• _Task directions_:
What you write should be the line containing "In Trentino, si" followed by every line after it to the end of the listing, exactly as given, and nothing more.

• _Available data_:
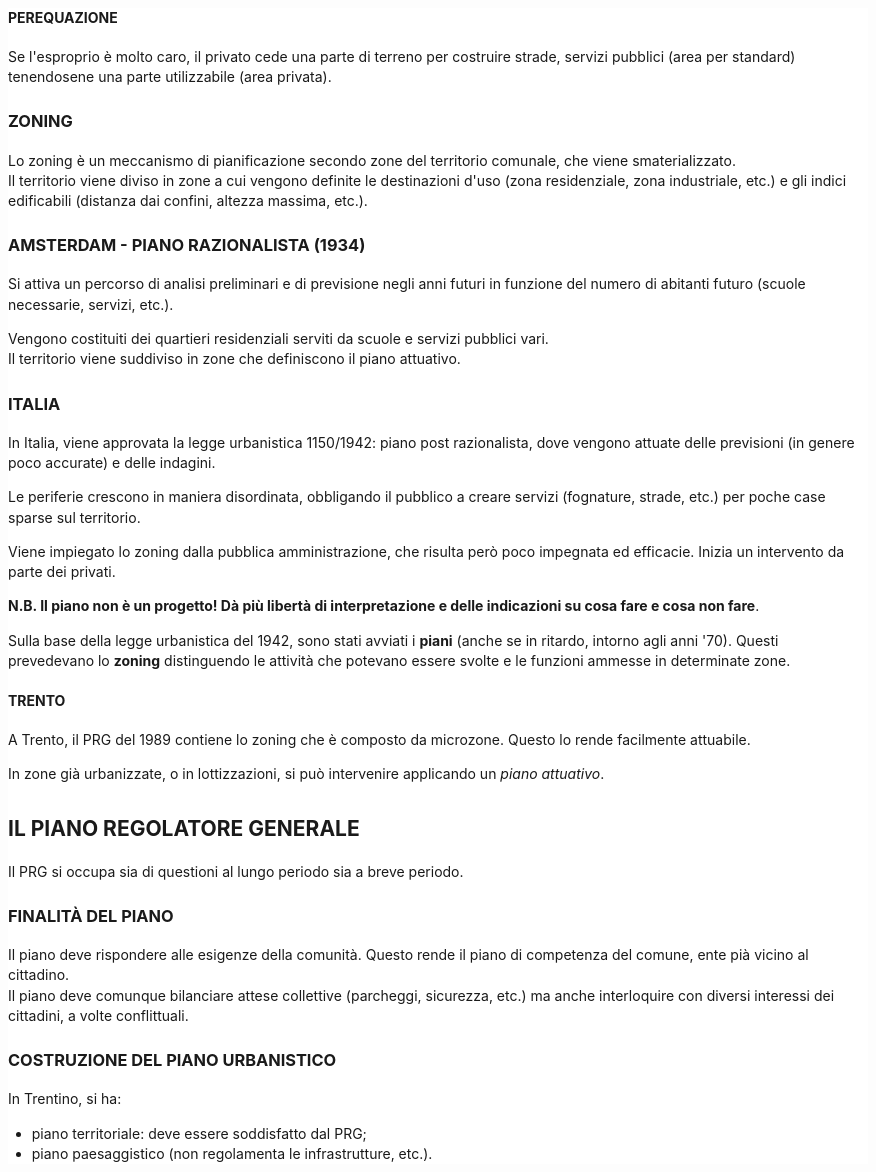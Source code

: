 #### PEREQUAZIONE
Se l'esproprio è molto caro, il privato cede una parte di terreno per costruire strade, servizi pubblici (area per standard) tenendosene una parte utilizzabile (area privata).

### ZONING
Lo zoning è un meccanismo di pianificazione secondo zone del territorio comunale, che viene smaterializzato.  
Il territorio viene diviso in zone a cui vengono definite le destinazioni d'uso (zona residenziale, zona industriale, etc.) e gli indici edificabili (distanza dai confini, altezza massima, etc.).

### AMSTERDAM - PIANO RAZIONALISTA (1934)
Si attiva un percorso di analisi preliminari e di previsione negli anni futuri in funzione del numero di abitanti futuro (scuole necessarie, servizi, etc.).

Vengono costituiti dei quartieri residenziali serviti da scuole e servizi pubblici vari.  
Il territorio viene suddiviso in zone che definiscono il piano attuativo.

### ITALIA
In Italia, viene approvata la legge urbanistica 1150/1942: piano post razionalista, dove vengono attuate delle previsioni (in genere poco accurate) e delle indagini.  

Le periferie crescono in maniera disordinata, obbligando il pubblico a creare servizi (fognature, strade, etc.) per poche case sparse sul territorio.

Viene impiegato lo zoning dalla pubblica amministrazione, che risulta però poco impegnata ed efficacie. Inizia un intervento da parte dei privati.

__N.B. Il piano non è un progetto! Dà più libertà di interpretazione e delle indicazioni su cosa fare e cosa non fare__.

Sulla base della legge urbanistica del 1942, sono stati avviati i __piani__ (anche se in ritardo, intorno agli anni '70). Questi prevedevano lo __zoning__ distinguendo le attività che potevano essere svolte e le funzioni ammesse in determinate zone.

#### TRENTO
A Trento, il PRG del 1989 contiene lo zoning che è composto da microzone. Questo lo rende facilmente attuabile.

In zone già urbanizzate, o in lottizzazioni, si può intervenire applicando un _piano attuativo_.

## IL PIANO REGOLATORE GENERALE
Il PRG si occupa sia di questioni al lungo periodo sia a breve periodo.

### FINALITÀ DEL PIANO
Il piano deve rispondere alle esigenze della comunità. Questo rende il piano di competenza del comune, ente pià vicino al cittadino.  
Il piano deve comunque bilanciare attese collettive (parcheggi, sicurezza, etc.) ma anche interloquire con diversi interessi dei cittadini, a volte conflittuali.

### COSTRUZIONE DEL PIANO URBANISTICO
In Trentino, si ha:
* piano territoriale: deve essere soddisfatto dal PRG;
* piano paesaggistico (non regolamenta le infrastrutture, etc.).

• _Output_:
In Trentino, si ha:
* piano territoriale: deve essere soddisfatto dal PRG;
* piano paesaggistico (non regolamenta le infrastrutture, etc.).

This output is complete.